## What is expected
Make an exact copy of every entry below, with the pictures left out.

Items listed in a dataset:

-- Opening Marker --

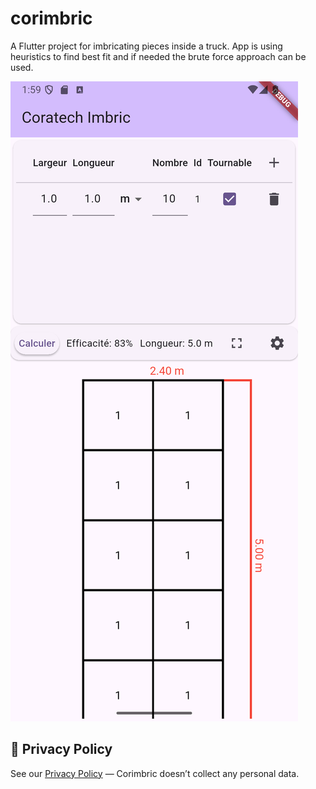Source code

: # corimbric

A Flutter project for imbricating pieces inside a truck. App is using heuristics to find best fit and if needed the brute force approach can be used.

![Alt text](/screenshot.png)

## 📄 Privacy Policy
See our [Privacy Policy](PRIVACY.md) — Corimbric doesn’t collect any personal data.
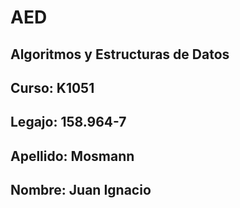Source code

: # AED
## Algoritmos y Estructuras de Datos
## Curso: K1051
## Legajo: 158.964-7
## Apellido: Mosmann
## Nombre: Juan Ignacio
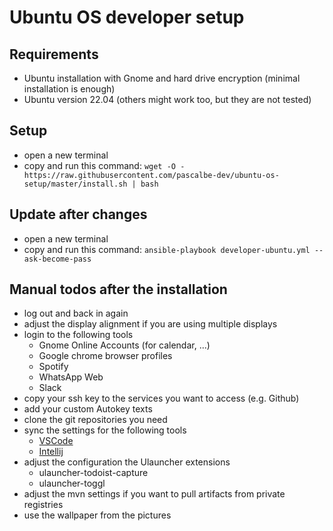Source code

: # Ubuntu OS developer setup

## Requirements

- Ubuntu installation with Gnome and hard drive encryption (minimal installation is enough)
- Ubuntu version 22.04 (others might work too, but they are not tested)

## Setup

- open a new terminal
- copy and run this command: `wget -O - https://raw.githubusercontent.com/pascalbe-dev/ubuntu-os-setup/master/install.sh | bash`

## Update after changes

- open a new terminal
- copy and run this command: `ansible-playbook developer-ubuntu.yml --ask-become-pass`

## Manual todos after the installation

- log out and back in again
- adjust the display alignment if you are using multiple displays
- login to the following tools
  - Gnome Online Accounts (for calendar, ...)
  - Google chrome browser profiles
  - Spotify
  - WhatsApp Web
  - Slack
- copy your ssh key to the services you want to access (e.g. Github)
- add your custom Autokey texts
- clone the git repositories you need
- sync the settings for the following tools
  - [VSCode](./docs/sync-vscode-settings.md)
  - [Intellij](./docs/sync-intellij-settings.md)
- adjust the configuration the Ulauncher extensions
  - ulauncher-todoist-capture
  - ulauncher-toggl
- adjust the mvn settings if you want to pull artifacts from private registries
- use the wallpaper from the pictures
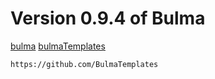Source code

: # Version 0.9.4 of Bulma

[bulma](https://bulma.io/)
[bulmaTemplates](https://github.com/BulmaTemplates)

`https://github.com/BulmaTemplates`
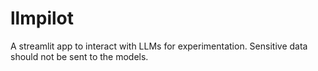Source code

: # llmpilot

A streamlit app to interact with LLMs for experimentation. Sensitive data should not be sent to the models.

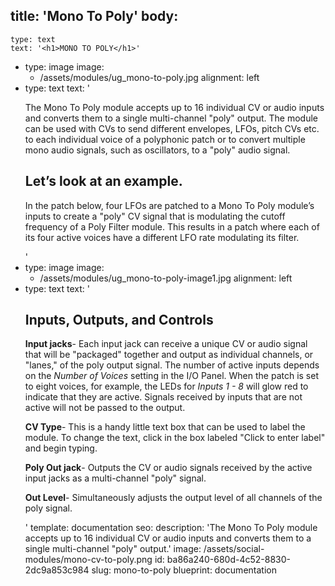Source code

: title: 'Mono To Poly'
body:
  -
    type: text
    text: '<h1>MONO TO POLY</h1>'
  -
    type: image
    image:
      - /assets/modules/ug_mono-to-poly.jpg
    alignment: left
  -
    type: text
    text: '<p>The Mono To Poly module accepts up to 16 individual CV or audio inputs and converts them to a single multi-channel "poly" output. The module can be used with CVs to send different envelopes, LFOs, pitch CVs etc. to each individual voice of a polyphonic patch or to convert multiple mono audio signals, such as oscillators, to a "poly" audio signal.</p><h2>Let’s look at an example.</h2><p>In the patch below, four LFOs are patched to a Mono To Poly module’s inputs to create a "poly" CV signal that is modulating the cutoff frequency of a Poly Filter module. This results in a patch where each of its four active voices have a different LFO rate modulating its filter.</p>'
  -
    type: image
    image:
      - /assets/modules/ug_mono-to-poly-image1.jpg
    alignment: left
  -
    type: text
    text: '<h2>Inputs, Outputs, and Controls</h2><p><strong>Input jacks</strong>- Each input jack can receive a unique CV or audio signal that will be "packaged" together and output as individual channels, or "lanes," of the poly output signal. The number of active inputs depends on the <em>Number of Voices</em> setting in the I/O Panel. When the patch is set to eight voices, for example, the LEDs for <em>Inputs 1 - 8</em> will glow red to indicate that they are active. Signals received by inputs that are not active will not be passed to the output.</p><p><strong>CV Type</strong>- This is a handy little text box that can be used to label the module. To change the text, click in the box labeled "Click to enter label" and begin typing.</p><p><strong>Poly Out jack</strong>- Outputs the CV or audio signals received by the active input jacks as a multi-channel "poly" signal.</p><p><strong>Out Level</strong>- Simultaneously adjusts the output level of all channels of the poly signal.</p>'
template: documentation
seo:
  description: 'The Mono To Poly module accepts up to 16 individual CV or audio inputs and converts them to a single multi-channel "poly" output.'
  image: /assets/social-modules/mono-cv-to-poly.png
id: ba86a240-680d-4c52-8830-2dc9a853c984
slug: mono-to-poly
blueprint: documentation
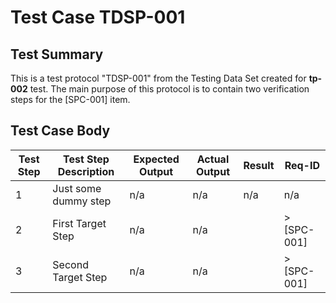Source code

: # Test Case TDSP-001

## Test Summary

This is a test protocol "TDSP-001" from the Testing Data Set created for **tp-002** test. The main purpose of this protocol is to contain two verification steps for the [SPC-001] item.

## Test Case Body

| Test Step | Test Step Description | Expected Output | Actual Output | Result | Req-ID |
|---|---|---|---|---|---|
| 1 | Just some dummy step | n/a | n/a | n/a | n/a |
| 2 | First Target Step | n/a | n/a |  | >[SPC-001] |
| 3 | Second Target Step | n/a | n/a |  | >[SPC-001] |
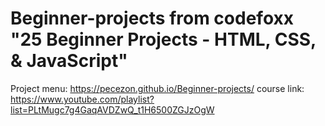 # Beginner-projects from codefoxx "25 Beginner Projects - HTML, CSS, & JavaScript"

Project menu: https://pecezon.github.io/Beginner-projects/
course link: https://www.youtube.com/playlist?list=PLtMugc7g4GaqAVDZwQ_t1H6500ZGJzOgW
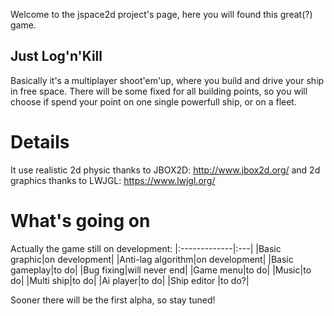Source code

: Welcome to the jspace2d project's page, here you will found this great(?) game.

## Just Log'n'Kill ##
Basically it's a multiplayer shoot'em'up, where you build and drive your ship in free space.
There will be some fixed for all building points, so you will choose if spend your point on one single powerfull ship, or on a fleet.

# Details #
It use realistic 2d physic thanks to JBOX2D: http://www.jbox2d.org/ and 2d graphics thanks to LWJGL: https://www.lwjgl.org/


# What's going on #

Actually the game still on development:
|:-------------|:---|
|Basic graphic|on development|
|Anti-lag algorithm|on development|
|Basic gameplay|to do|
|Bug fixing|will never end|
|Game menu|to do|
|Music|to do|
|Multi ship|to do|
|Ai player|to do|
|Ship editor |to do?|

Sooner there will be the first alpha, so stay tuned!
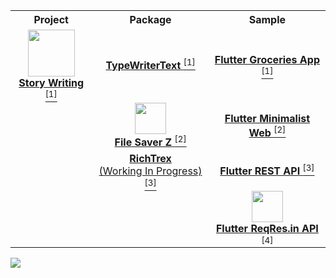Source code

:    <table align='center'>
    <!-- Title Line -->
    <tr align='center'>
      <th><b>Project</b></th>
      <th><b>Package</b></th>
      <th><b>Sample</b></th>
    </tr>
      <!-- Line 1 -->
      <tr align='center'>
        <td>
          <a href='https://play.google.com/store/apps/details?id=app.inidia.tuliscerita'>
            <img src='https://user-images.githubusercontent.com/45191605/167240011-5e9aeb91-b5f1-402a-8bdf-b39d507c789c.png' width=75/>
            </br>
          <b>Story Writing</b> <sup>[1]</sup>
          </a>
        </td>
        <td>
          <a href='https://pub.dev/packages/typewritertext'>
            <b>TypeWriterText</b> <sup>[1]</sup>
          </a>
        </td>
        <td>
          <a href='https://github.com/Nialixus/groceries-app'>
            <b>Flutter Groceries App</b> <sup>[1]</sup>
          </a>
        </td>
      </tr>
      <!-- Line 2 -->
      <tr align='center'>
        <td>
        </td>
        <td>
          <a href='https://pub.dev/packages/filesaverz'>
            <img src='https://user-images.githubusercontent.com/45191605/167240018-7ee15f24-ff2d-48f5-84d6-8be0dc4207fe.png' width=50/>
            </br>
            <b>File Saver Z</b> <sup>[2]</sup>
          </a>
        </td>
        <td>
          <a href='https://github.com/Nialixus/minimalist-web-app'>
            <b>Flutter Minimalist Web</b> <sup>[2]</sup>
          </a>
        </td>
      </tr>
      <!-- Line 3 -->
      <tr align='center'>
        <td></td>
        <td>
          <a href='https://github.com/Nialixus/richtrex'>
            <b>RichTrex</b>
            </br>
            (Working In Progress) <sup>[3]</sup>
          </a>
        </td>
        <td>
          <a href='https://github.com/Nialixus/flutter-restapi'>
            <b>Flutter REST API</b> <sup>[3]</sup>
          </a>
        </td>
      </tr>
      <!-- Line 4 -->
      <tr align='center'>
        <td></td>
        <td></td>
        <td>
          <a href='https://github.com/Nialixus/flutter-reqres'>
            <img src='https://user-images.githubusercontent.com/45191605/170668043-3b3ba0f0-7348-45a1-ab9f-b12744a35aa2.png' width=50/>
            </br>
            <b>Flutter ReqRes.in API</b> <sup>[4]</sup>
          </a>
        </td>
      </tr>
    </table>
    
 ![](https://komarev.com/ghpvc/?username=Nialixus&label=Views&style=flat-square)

-- Closing Marker --

## Output below
Source code

: # corimbric

A Flutter project for imbricating pieces inside a truck. App is using heuristics to find best fit and if needed the brute force approach can be used.

![Alt text](/screenshot.png)

## 📄 Privacy Policy
See our [Privacy Policy](PRIVACY.md) — Corimbric doesn’t collect any personal data.
Source code

: # AED
## Algoritmos y Estructuras de Datos
## Curso: K1051
## Legajo: 158.964-7
## Apellido: Mosmann
## Nombre: Juan Ignacio
Source code

: # Ubuntu OS developer setup

## Requirements

- Ubuntu installation with Gnome and hard drive encryption (minimal installation is enough)
- Ubuntu version 22.04 (others might work too, but they are not tested)

## Setup

- open a new terminal
- copy and run this command: `wget -O - https://raw.githubusercontent.com/pascalbe-dev/ubuntu-os-setup/master/install.sh | bash`

## Update after changes

- open a new terminal
- copy and run this command: `ansible-playbook developer-ubuntu.yml --ask-become-pass`

## Manual todos after the installation

- log out and back in again
- adjust the display alignment if you are using multiple displays
- login to the following tools
  - Gnome Online Accounts (for calendar, ...)
  - Google chrome browser profiles
  - Spotify
  - WhatsApp Web
  - Slack
- copy your ssh key to the services you want to access (e.g. Github)
- add your custom Autokey texts
- clone the git repositories you need
- sync the settings for the following tools
  - [VSCode](./docs/sync-vscode-settings.md)
  - [Intellij](./docs/sync-intellij-settings.md)
- adjust the configuration the Ulauncher extensions
  - ulauncher-todoist-capture
  - ulauncher-toggl
- adjust the mvn settings if you want to pull artifacts from private registries
- use the wallpaper from the pictures
Source code

: # Version 0.9.4 of Bulma

[bulma](https://bulma.io/)
[bulmaTemplates](https://github.com/BulmaTemplates)

`https://github.com/BulmaTemplates`
Source code

: # llmpilot

A streamlit app to interact with LLMs for experimentation. Sensitive data should not be sent to the models.

Source code

: title: 'Mono To Poly'
body:
  -
    type: text
    text: '<h1>MONO TO POLY</h1>'
  -
    type: image
    image:
      - /assets/modules/ug_mono-to-poly.jpg
    alignment: left
  -
    type: text
    text: '<p>The Mono To Poly module accepts up to 16 individual CV or audio inputs and converts them to a single multi-channel "poly" output. The module can be used with CVs to send different envelopes, LFOs, pitch CVs etc. to each individual voice of a polyphonic patch or to convert multiple mono audio signals, such as oscillators, to a "poly" audio signal.</p><h2>Let’s look at an example.</h2><p>In the patch below, four LFOs are patched to a Mono To Poly module’s inputs to create a "poly" CV signal that is modulating the cutoff frequency of a Poly Filter module. This results in a patch where each of its four active voices have a different LFO rate modulating its filter.</p>'
  -
    type: image
    image:
      - /assets/modules/ug_mono-to-poly-image1.jpg
    alignment: left
  -
    type: text
    text: '<h2>Inputs, Outputs, and Controls</h2><p><strong>Input jacks</strong>- Each input jack can receive a unique CV or audio signal that will be "packaged" together and output as individual channels, or "lanes," of the poly output signal. The number of active inputs depends on the <em>Number of Voices</em> setting in the I/O Panel. When the patch is set to eight voices, for example, the LEDs for <em>Inputs 1 - 8</em> will glow red to indicate that they are active. Signals received by inputs that are not active will not be passed to the output.</p><p><strong>CV Type</strong>- This is a handy little text box that can be used to label the module. To change the text, click in the box labeled "Click to enter label" and begin typing.</p><p><strong>Poly Out jack</strong>- Outputs the CV or audio signals received by the active input jacks as a multi-channel "poly" signal.</p><p><strong>Out Level</strong>- Simultaneously adjusts the output level of all channels of the poly signal.</p>'
template: documentation
seo:
  description: 'The Mono To Poly module accepts up to 16 individual CV or audio inputs and converts them to a single multi-channel "poly" output.'
  image: /assets/social-modules/mono-cv-to-poly.png
id: ba86a240-680d-4c52-8830-2dc9a853c984
slug: mono-to-poly
blueprint: documentation
Source code

: # Test Case TDSP-001

## Test Summary

This is a test protocol "TDSP-001" from the Testing Data Set created for **tp-002** test. The main purpose of this protocol is to contain two verification steps for the [SPC-001] item.

## Test Case Body

| Test Step | Test Step Description | Expected Output | Actual Output | Result | Req-ID |
|---|---|---|---|---|---|
| 1 | Just some dummy step | n/a | n/a | n/a | n/a |
| 2 | First Target Step | n/a | n/a |  | >[SPC-001] |
| 3 | Second Target Step | n/a | n/a |  | >[SPC-001] |
 # Beginner-projects from codefoxx "25 Beginner Projects - HTML, CSS, & JavaScript"

Project menu: https://pecezon.github.io/Beginner-projects/
course link: https://www.youtube.com/playlist?list=PLtMugc7g4GaqAVDZwQ_t1H6500ZGJzOgW
Source code

: Welcome to the jspace2d project's page, here you will found this great(?) game.

## Just Log'n'Kill ##
Basically it's a multiplayer shoot'em'up, where you build and drive your ship in free space.
There will be some fixed for all building points, so you will choose if spend your point on one single powerfull ship, or on a fleet.

# Details #
It use realistic 2d physic thanks to JBOX2D: http://www.jbox2d.org/ and 2d graphics thanks to LWJGL: https://www.lwjgl.org/


# What's going on #

Actually the game still on development:
|:-------------|:---|
|Basic graphic|on development|
|Anti-lag algorithm|on development|
|Basic gameplay|to do|
|Bug fixing|will never end|
|Game menu|to do|
|Music|to do|
|Multi ship|to do|
|Ai player|to do|
|Ship editor |to do?|

Sooner there will be the first alpha, so stay tuned!
Source code

:    <table align='center'>
    <!-- Title Line -->
    <tr align='center'>
      <th><b>Project</b></th>
      <th><b>Package</b></th>
      <th><b>Sample</b></th>
    </tr>
      <!-- Line 1 -->
      <tr align='center'>
        <td>
          <a href='https://play.google.com/store/apps/details?id=app.inidia.tuliscerita'>
            <img src='https://user-images.githubusercontent.com/45191605/167240011-5e9aeb91-b5f1-402a-8bdf-b39d507c789c.png' width=75/>
            </br>
          <b>Story Writing</b> <sup>[1]</sup>
          </a>
        </td>
        <td>
          <a href='https://pub.dev/packages/typewritertext'>
            <b>TypeWriterText</b> <sup>[1]</sup>
          </a>
        </td>
        <td>
          <a href='https://github.com/Nialixus/groceries-app'>
            <b>Flutter Groceries App</b> <sup>[1]</sup>
          </a>
        </td>
      </tr>
      <!-- Line 2 -->
      <tr align='center'>
        <td>
        </td>
        <td>
          <a href='https://pub.dev/packages/filesaverz'>
            <img src='https://user-images.githubusercontent.com/45191605/167240018-7ee15f24-ff2d-48f5-84d6-8be0dc4207fe.png' width=50/>
            </br>
            <b>File Saver Z</b> <sup>[2]</sup>
          </a>
        </td>
        <td>
          <a href='https://github.com/Nialixus/minimalist-web-app'>
            <b>Flutter Minimalist Web</b> <sup>[2]</sup>
          </a>
        </td>
      </tr>
      <!-- Line 3 -->
      <tr align='center'>
        <td></td>
        <td>
          <a href='https://github.com/Nialixus/richtrex'>
            <b>RichTrex</b>
            </br>
            (Working In Progress) <sup>[3]</sup>
          </a>
        </td>
        <td>
          <a href='https://github.com/Nialixus/flutter-restapi'>
            <b>Flutter REST API</b> <sup>[3]</sup>
          </a>
        </td>
      </tr>
      <!-- Line 4 -->
      <tr align='center'>
        <td></td>
        <td></td>
        <td>
          <a href='https://github.com/Nialixus/flutter-reqres'>
            <img src='https://user-images.githubusercontent.com/45191605/170668043-3b3ba0f0-7348-45a1-ab9f-b12744a35aa2.png' width=50/>
            </br>
            <b>Flutter ReqRes.in API</b> <sup>[4]</sup>
          </a>
        </td>
      </tr>
    </table>
    
 ![](https://komarev.com/ghpvc/?username=Nialixus&label=Views&style=flat-square)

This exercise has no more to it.